On the flip side, making the bow into an entertainment zone does come with a cost for you die-hards. This space isn’t exactly utilized for maximum fishability, and some serious anglers would prefer to have a bare casting deck up forward and a coffin box as opposed to the expanded cabin with loungers on top. Still, remember that this is a 42-footer. Most of the fishing will take place from the aft cockpit and on boats of this size the bow isn’t utilized for fishing space nearly as often.
Okay – enough about all that other stuff. How about fishing from this platform? As one might expect, Scout can build a tackle station into the back of the rear helm seating, which has tackle drawers, a rigging station, and a fold-up fighting chair. The chair doesn’t swivel so this is really still a stand-up boat, but it will come in handy when kids or small anglers are pitted against large fish. Swing the bottom of that chair up on its gas-assist struts to access the machinery space where a Seakeeper gyro lives. Or, if you prefer, the entire arrangement can be swapped out for a big aft-facing sea with a “summer kitchen” built-in, including an electric grill, a refrigerator, and a sink. Either way the 80-gallon livewell is housed in the transom and a pair of 92-gallon fishboxes are integrated into the deck.

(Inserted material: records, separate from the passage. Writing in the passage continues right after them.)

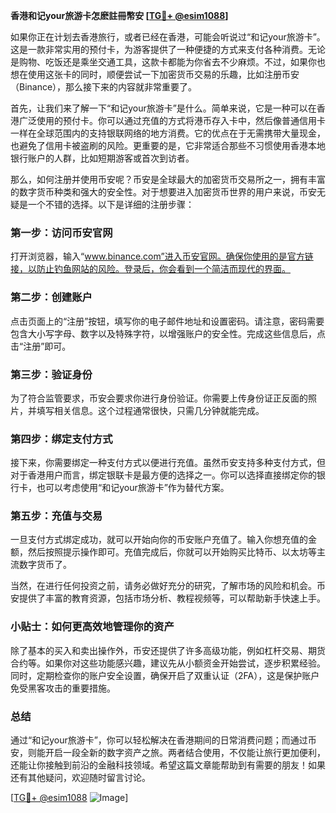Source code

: **香港和记your旅游卡怎麽註冊幣安 [[TG💪+ @esim1088](https://t.me/s/esim1088)]**

如果你正在计划去香港旅行，或者已经在香港，可能会听说过“和记your旅游卡”。这是一款非常实用的预付卡，为游客提供了一种便捷的方式来支付各种消费。无论是购物、吃饭还是乘坐交通工具，这款卡都能为你省去不少麻烦。不过，如果你也想在使用这张卡的同时，顺便尝试一下加密货币交易的乐趣，比如注册币安（Binance），那么接下来的内容就非常重要了。

首先，让我们来了解一下“和记your旅游卡”是什么。简单来说，它是一种可以在香港广泛使用的预付卡。你可以通过充值的方式将港币存入卡中，然后像普通信用卡一样在全球范围内的支持银联网络的地方消费。它的优点在于无需携带大量现金，也避免了信用卡被盗刷的风险。更重要的是，它非常适合那些不习惯使用香港本地银行账户的人群，比如短期游客或首次到访者。

那么，如何注册并使用币安呢？币安是全球最大的加密货币交易所之一，拥有丰富的数字货币种类和强大的安全性。对于想要进入加密货币世界的用户来说，币安无疑是一个不错的选择。以下是详细的注册步骤：

### 第一步：访问币安官网

打开浏览器，输入“www.binance.com”进入币安官网。确保你使用的是官方链接，以防止钓鱼网站的风险。登录后，你会看到一个简洁而现代的界面。

### 第二步：创建账户

点击页面上的“注册”按钮，填写你的电子邮件地址和设置密码。请注意，密码需要包含大小写字母、数字以及特殊字符，以增强账户的安全性。完成这些信息后，点击“注册”即可。

### 第三步：验证身份

为了符合监管要求，币安会要求你进行身份验证。你需要上传身份证正反面的照片，并填写相关信息。这个过程通常很快，只需几分钟就能完成。

### 第四步：绑定支付方式

接下来，你需要绑定一种支付方式以便进行充值。虽然币安支持多种支付方式，但对于香港用户而言，绑定银联卡是最方便的选择之一。你可以选择直接绑定你的银行卡，也可以考虑使用“和记your旅游卡”作为替代方案。

### 第五步：充值与交易

一旦支付方式绑定成功，就可以开始向你的币安账户充值了。输入你想充值的金额，然后按照提示操作即可。充值完成后，你就可以开始购买比特币、以太坊等主流数字货币了。

当然，在进行任何投资之前，请务必做好充分的研究，了解市场的风险和机会。币安提供了丰富的教育资源，包括市场分析、教程视频等，可以帮助新手快速上手。

### 小贴士：如何更高效地管理你的资产

除了基本的买入和卖出操作外，币安还提供了许多高级功能，例如杠杆交易、期货合约等。如果你对这些功能感兴趣，建议先从小额资金开始尝试，逐步积累经验。同时，定期检查你的账户安全设置，确保开启了双重认证（2FA），这是保护账户免受黑客攻击的重要措施。

### 总结

通过“和记your旅游卡”，你可以轻松解决在香港期间的日常消费问题；而通过币安，则能开启一段全新的数字资产之旅。两者结合使用，不仅能让旅行更加便利，还能让你接触到前沿的金融科技领域。希望这篇文章能帮助到有需要的朋友！如果还有其他疑问，欢迎随时留言讨论。

[[TG💪+ @esim1088](https://t.me/s/esim1088) ![Image](https://i.postimg.cc/4NQfJmqS/Snipaste-2025-05-13-00-14-12.png)]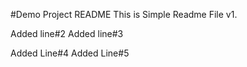 #Demo Project README
This is Simple Readme File v1.

Added line#2 
Added line#3

Added Line#4
Added Line#5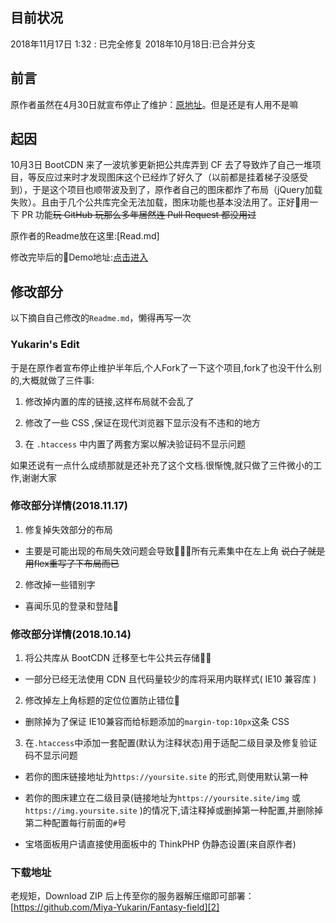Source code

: 
## 目前状况
2018年11月17日 1:32 : 已完全修复
2018年10月18日:已合并分支

## 前言
原作者虽然在4月30日就宣布停止了维护：[原地址][1]。但是还是有人用不是嘛

## 起因

10月3日 BootCDN 来了一波坑爹更新把公共库弄到 CF 去了导致炸了自己一堆项目，等反应过来时才发现图床这个已经炸了好久了（以前都是挂着梯子没感受到），于是这个项目也顺带波及到了，原作者自己的图床都炸了布局（jQuery加载失败）。且由于几个公共库完全无法加载，图床功能也基本没法用了。正好用一下 PR 功能~~玩 GitHub 玩那么多年居然连 Pull Request 都没用过~~

原作者的Readme放在这里:[Read.md]

修改完毕后的Demo地址:[点击进入](https://img.shizu17.pw)

## 修改部分
以下摘自自己修改的`Readme.md`，懒得再写一次

### Yukarin's Edit

于是在原作者宣布停止维护半年后,个人Fork了一下这个项目,fork了也没干什么别的,大概就做了三件事:

1. 修改掉内置的库的链接,这样布局就不会乱了

2. 修改了一些 CSS ,保证在现代浏览器下显示没有不违和的地方

3. 在 `.htaccess` 中内置了两套方案以解决验证码不显示问题

如果还说有一点什么成绩那就是还补充了这个文档.很惭愧,就只做了三件微小的工作,谢谢大家

### 修改部分详情(2018.11.17)
1. 修复掉失效部分的布局
- 主要是可能出现的布局失效问题会导致所有元素集中在左上角 ~~说白了就是用flex重写了下布局而已~~
2. 修改掉一些错别字
- 喜闻乐见的登录和登陆

### 修改部分详情(2018.10.14)

1. 将公共库从 BootCDN 迁移至七牛公共云存储

- 一部分已经无法使用 CDN 且代码量较少的库将采用内联样式( IE10 兼容库 )

2. 修改掉左上角标题的定位位置防止错位

- 删除掉为了保证 IE10兼容而给标题添加的`margin-top:10px`这条 CSS

3. 在`.htaccess`中添加一套配置(默认为注释状态)用于适配二级目录及修复验证码不显示问题

- 若你的图床链接地址为`https://yoursite.site` 的形式,则使用默认第一种

- 若你的图床建立在二级目录(链接地址为`https://yoursite.site/img` 或 `https://img.yoursite.site` )的情况下,请注释掉或删掉第一种配置,并删除掉第二种配置每行前面的`#`号

- 宝塔面板用户请直接使用面板中的 ThinkPHP 伪静态设置(来自原作者)


### 下载地址

老规矩，Download ZIP 后上传至你的服务器解压缩即可部署：[https://github.com/Miya-Yukarin/Fantasy-field][2]

  [1]: https://www.52ecy.cn/post-76.html

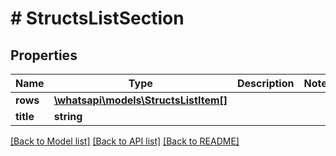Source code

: # # StructsListSection

## Properties

Name | Type | Description | Notes
------------ | ------------- | ------------- | -------------
**rows** | [**\whatsapi\models\StructsListItem[]**](StructsListItem.md) |  |
**title** | **string** |  |

[[Back to Model list]](../../README.md#models) [[Back to API list]](../../README.md#endpoints) [[Back to README]](../../README.md)
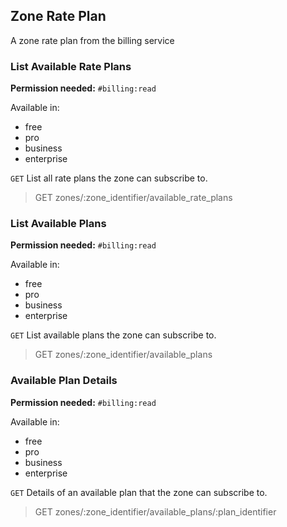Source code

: ## Zone Rate Plan

A zone rate plan from the billing service

### List Available Rate Plans

**Permission needed:** `#billing:read`

Available in:

* free
* pro
* business
* enterprise

`GET` List all rate plans the zone can subscribe to.

> GET zones/:zone_identifier/available_rate_plans


### List Available Plans

**Permission needed:** `#billing:read`

Available in:

* free
* pro
* business
* enterprise

`GET` List available plans the zone can subscribe to.

> GET zones/:zone_identifier/available_plans


### Available Plan Details

**Permission needed:** `#billing:read`

Available in:

* free
* pro
* business
* enterprise

`GET` Details of an available plan that the zone can subscribe to.

> GET zones/:zone_identifier/available_plans/:plan_identifier

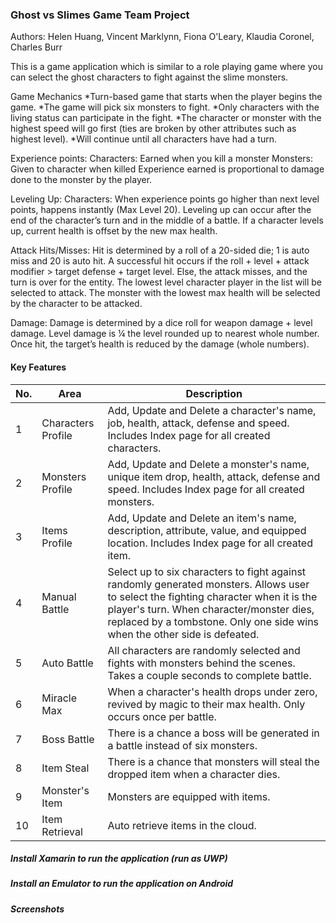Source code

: ### Ghost vs Slimes Game Team Project

Authors: Helen Huang, Vincent Marklynn, Fiona O'Leary, Klaudia Coronel, Charles Burr

This is a game application which is similar to a role playing game where you can select the ghost characters to fight against the slime monsters. 

Game Mechanics
*Turn-based game that starts when the player begins the game.
*The game will pick six monsters to fight.
*Only characters with the living status can participate in the fight.
*The character or monster with the highest speed will go first (ties are broken by other attributes such as highest level).
*Will continue until all characters have had a turn.
 
Experience points:
Characters: Earned when you kill a monster
Monsters: Given to character when killed
Experience earned is proportional to damage done to the monster by the player.
 
Leveling Up:
Characters: When experience points go higher than next level points, happens instantly (Max Level 20). Leveling up can occur after the end of the character’s turn and in the middle of a battle. If a character levels up, current health is offset by the new max health.
 
Attack Hits/Misses:
Hit is determined by a roll of a 20-sided die; 1 is auto miss and 20 is auto hit.
A successful hit occurs if the roll + level + attack modifier > target defense + target level.
Else, the attack misses, and the turn is over for the entity.
The lowest level character player in the list will be selected to attack.
The monster with the lowest max health will be selected by the character to be attacked.
 
Damage:
Damage is determined by a dice roll for weapon damage + level damage. Level damage is ¼ the level rounded up to nearest whole number.
Once hit, the target’s health is reduced by the damage (whole numbers).
 

#### Key Features
| No. | Area |  Description |
| --- | ---- | ------------ |
| 1 | Characters Profile | Add, Update and Delete a character's name, job, health, attack, defense and speed. Includes Index page for all created characters. |
| 2 | Monsters Profile | Add, Update and Delete a monster's name, unique item drop, health, attack, defense and speed. Includes Index page for all created monsters. |
| 3 | Items Profile | Add, Update and Delete an item's name, description, attribute, value, and equipped location. Includes Index page for all created item. |
| 4 | Manual Battle | Select up to six characters to fight against randomly generated monsters. Allows user to select the fighting character when it is the player's turn. When character/monster dies, replaced by a tombstone. Only one side wins when the other side is defeated. |
| 5 | Auto Battle | All characters are randomly selected and fights with monsters behind the scenes. Takes a couple seconds to complete battle. |
| 6	| Miracle Max | When a character's health drops under zero, revived by magic to their max health. Only occurs once per battle. |
| 7 | Boss Battle | There is a chance a boss will be generated in a battle instead of six monsters. |
| 8 | Item Steal | There is a chance that monsters will steal the dropped item when a character dies. |
| 9 | Monster's Item | Monsters are equipped with items. |
| 10 | Item Retrieval | Auto retrieve items in the cloud. |


##### Install Xamarin to run the application (run as UWP)

##### Install an Emulator to run the application on Android

##### Screenshots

One of the most forward-thinking fishing features on this boat is actually the washdown system. How many times have you been on boats where a washdown is located down low, and bending down to reach it is a pain in the butt? How many times have you seen the hose handle get hung on a rocket launcher or a rail to keep it within easy reach, even though the hose then gets in the way? Scout solved this issue in quite an ingenious fashion, by integrating fresh and raw water washdowns into the hardtop supports. Grab and pull and the hose comes right out, then when you’re finished sluicing off the blood and slime, it retracts right back into the housing.
So, is the 420 LXF really the ultimate fishing boat? For some people the answer will be yes, and for others, it will be no – that’s a matter of where your priorities lay. But we can say one thing for sure: this is one center console yacht that plays in the big league.